Saturday, November 19, 2011

The value of programs supporting manufacturing SMEs

Released in September by the Information Technology and Innovation Foundation is a research report into the effectiveness of various Government programs from around the world that support manufacturing SMEs.

Programs from Argentina, Australia, Austria, Canada, China, Germany, Japan, Korea, Spain, and the UK and USA are analysed to determine effectiveness and return on investment for governments. NB: Enterprise Connect is the program analysed on behalf of Australia.

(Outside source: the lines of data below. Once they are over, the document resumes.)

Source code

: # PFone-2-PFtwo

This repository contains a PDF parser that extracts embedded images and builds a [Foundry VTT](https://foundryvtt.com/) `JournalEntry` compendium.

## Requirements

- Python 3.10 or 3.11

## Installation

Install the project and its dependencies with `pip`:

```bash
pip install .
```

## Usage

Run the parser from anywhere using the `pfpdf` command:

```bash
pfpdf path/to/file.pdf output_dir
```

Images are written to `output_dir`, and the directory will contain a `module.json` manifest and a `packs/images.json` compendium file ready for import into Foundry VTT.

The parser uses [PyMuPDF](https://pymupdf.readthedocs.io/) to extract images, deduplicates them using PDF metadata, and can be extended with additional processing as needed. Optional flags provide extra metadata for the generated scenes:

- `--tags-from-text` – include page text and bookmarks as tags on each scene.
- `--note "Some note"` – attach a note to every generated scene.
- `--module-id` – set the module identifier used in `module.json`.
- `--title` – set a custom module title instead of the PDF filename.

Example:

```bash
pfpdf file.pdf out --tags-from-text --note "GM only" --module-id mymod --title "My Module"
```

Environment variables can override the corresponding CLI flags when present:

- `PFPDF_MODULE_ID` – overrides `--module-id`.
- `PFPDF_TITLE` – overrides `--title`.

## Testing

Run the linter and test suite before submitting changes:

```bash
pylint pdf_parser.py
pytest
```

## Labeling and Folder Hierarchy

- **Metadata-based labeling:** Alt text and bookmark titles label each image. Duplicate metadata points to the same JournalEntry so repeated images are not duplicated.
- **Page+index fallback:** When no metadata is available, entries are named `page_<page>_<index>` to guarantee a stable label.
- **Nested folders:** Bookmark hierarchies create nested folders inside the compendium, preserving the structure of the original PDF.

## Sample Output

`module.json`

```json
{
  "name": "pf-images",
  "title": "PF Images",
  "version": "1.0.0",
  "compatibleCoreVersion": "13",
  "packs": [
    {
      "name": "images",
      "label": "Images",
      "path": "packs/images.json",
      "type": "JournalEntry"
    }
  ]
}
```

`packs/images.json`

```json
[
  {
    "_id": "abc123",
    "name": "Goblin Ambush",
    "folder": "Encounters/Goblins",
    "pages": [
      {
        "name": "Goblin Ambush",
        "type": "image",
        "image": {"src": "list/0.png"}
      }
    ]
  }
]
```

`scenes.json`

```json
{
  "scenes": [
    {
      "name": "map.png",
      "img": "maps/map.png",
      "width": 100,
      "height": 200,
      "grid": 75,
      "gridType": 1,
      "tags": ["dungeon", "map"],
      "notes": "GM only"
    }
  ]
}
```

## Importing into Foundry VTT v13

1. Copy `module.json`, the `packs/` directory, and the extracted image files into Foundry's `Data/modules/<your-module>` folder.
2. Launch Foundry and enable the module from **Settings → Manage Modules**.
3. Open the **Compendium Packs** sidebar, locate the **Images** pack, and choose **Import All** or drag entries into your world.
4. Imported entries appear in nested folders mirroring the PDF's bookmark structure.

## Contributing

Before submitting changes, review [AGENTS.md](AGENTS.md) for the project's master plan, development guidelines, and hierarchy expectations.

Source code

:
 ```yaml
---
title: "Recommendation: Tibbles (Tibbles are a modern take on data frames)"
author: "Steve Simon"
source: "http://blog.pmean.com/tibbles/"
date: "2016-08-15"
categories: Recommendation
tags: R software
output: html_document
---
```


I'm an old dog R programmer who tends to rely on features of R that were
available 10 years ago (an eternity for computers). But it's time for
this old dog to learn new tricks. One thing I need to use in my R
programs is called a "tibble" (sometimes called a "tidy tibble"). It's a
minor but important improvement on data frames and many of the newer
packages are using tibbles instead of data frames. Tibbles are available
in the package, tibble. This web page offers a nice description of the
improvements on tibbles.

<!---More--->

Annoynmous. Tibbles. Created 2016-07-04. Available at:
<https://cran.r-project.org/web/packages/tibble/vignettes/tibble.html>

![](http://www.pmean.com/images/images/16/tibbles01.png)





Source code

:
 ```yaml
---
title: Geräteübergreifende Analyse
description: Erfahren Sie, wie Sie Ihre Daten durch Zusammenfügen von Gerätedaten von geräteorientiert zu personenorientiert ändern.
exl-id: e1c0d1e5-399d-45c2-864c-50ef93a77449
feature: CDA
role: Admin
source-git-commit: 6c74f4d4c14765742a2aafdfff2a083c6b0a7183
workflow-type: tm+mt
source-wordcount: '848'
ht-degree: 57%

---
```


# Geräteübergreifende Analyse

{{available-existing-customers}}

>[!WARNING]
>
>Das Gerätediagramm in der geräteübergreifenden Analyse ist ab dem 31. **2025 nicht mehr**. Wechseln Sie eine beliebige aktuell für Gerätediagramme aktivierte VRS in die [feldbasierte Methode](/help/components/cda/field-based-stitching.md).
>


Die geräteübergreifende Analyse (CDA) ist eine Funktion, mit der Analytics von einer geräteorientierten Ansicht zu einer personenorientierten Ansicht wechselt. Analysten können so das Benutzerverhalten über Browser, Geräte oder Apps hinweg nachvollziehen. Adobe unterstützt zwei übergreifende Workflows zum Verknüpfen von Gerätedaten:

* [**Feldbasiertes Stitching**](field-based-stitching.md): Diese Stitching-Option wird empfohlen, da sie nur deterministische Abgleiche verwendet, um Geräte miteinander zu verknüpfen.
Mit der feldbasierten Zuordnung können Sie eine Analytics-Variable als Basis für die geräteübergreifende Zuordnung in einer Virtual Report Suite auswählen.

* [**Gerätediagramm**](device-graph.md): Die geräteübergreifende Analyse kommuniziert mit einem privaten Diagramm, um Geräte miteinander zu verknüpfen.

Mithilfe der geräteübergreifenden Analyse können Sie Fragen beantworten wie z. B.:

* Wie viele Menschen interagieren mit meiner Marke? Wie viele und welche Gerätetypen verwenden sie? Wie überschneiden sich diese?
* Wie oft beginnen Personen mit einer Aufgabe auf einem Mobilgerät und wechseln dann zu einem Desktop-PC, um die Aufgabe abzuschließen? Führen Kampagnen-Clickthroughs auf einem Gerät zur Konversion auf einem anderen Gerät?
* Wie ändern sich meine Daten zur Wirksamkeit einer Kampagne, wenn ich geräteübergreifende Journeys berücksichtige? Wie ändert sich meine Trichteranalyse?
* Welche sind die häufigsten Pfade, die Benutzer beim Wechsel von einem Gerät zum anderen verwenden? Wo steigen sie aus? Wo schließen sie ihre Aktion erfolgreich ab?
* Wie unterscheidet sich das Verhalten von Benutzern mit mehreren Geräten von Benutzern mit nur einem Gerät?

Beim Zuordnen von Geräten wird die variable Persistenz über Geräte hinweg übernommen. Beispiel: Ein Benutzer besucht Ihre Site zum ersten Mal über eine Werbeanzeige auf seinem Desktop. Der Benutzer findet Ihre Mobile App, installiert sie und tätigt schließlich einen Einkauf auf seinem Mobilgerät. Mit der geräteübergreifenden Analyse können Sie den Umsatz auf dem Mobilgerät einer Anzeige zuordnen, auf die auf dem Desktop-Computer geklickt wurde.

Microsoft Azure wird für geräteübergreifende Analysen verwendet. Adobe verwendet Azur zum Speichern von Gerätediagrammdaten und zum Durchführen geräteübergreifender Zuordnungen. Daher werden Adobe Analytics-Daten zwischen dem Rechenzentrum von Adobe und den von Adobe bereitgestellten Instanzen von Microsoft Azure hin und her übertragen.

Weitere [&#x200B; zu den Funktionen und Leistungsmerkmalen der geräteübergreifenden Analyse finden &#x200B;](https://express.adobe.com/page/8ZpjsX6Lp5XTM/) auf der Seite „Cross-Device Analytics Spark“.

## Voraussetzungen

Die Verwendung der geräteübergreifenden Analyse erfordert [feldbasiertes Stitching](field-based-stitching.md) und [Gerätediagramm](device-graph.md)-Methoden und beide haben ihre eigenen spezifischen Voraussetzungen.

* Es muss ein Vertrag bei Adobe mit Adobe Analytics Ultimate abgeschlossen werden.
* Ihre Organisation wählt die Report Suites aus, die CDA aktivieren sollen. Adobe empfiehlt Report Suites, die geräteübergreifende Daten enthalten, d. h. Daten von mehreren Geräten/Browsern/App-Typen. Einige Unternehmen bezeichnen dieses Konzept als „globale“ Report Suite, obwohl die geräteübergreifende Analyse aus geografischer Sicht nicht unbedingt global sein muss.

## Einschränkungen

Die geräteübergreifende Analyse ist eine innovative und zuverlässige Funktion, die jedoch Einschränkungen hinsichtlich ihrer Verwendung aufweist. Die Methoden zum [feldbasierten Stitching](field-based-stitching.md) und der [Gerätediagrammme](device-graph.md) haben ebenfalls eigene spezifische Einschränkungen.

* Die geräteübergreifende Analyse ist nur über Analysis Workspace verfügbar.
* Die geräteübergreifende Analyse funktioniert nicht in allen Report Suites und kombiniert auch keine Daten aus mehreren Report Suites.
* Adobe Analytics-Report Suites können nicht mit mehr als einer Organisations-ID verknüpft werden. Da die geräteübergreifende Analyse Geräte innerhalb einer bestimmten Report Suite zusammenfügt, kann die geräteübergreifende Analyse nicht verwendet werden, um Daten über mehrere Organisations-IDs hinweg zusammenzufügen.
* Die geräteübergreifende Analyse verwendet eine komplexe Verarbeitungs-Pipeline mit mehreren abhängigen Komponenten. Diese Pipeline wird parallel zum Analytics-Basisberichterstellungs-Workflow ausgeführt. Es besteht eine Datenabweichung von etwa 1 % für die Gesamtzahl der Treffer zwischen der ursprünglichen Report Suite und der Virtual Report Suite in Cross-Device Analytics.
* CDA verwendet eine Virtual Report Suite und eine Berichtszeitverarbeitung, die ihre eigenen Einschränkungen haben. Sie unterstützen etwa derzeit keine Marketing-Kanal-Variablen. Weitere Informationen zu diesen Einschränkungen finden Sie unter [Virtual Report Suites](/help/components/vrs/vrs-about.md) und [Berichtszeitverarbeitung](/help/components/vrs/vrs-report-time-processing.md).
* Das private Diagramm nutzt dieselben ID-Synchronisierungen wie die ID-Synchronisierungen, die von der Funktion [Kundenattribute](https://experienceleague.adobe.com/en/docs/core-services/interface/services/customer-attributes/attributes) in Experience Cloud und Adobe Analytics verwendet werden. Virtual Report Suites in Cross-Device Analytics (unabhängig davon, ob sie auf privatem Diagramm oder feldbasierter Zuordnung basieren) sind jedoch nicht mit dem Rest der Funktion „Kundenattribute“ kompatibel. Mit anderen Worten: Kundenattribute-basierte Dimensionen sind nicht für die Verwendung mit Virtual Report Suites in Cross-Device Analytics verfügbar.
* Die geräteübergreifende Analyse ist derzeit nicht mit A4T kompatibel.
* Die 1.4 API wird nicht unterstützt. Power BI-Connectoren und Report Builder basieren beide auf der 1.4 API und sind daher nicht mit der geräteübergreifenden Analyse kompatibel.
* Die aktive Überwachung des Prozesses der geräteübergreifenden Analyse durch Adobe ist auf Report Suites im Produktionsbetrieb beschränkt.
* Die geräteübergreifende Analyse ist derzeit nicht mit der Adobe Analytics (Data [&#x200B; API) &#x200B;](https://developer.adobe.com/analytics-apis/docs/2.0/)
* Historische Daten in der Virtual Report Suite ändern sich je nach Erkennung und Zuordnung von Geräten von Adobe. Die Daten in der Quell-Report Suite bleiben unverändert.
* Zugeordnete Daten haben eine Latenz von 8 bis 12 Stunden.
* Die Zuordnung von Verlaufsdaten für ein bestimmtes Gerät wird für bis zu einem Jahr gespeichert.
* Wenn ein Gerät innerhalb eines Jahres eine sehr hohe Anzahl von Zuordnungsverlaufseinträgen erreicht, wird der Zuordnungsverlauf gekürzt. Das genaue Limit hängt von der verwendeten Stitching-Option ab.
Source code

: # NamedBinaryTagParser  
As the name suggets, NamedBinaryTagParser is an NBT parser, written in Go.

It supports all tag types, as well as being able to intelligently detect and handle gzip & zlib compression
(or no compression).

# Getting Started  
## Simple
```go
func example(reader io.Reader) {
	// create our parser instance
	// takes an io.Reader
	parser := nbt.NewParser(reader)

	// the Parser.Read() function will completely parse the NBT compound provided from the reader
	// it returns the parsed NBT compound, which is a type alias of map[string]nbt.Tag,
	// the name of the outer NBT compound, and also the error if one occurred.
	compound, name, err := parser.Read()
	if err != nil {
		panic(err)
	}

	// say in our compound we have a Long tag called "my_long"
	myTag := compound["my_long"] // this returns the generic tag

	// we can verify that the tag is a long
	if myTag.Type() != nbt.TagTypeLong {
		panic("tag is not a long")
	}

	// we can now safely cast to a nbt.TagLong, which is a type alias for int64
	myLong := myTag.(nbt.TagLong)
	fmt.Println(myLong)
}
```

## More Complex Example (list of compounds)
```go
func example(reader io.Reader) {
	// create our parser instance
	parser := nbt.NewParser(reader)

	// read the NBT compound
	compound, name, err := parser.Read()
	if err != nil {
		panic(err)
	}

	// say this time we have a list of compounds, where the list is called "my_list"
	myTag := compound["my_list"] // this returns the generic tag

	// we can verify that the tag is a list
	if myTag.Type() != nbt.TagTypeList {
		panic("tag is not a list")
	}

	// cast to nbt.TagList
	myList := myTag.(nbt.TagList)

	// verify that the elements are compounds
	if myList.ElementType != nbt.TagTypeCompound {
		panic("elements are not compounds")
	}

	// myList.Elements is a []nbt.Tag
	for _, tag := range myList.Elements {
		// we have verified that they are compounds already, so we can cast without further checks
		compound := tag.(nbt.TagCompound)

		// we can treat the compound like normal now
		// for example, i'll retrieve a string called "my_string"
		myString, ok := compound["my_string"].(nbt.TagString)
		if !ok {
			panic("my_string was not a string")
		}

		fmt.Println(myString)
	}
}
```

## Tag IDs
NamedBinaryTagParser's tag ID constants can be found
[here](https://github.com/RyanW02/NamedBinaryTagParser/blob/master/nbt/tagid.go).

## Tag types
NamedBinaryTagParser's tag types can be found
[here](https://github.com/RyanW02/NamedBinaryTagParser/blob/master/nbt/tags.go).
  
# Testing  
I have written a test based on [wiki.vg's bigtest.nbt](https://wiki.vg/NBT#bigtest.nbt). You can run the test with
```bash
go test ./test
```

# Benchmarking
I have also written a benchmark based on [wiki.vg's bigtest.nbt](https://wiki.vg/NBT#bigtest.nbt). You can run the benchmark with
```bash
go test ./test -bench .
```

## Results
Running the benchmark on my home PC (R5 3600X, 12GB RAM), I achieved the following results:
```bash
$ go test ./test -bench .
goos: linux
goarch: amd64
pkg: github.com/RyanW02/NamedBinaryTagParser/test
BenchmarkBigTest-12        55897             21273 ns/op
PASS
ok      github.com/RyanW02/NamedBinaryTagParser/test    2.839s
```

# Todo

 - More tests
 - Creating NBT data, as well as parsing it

The report is quite extensive but in essence it comes to the conclusion that SME manufacturing support programs need to explicitly respond to the specific current challenges, needs, skills, and capabilities of a country’s SME manufacturing base, while at the same time charting a path to help SME manufacturers acquire the next generation of engineering, innovation, and product development and commercialisation skills.

Because SME manufacturers have to continually adapt to a changing landscape, the report argues that support programs must be as responsive. It suggests that analysing the composition of a nation’s manufacturing base, in terms of the "technological intensity" of its manufacturing sectors as either "low-technology", "medium-low technology", "medium-high technology", or "high-technology" is one way to do this.

When comparing Anglo-American programs with those of Germany/Japan, it is possible that German and Japanese SME manufacturers may be enjoying the benefits of the more advanced technical and engineering apprenticeship training programs these countries are renowned for (particularly Germany’s famed Technische Hochschules), meaning that their SME manufacturing support efforts have historically been able to focus more on the "front-end" of innovation, R&D, and new product development and introduction, instead of having to invest as much effort in assisting manufacturers with adopting lean manufacturing principles, improving process techniques, and adopting new technologies.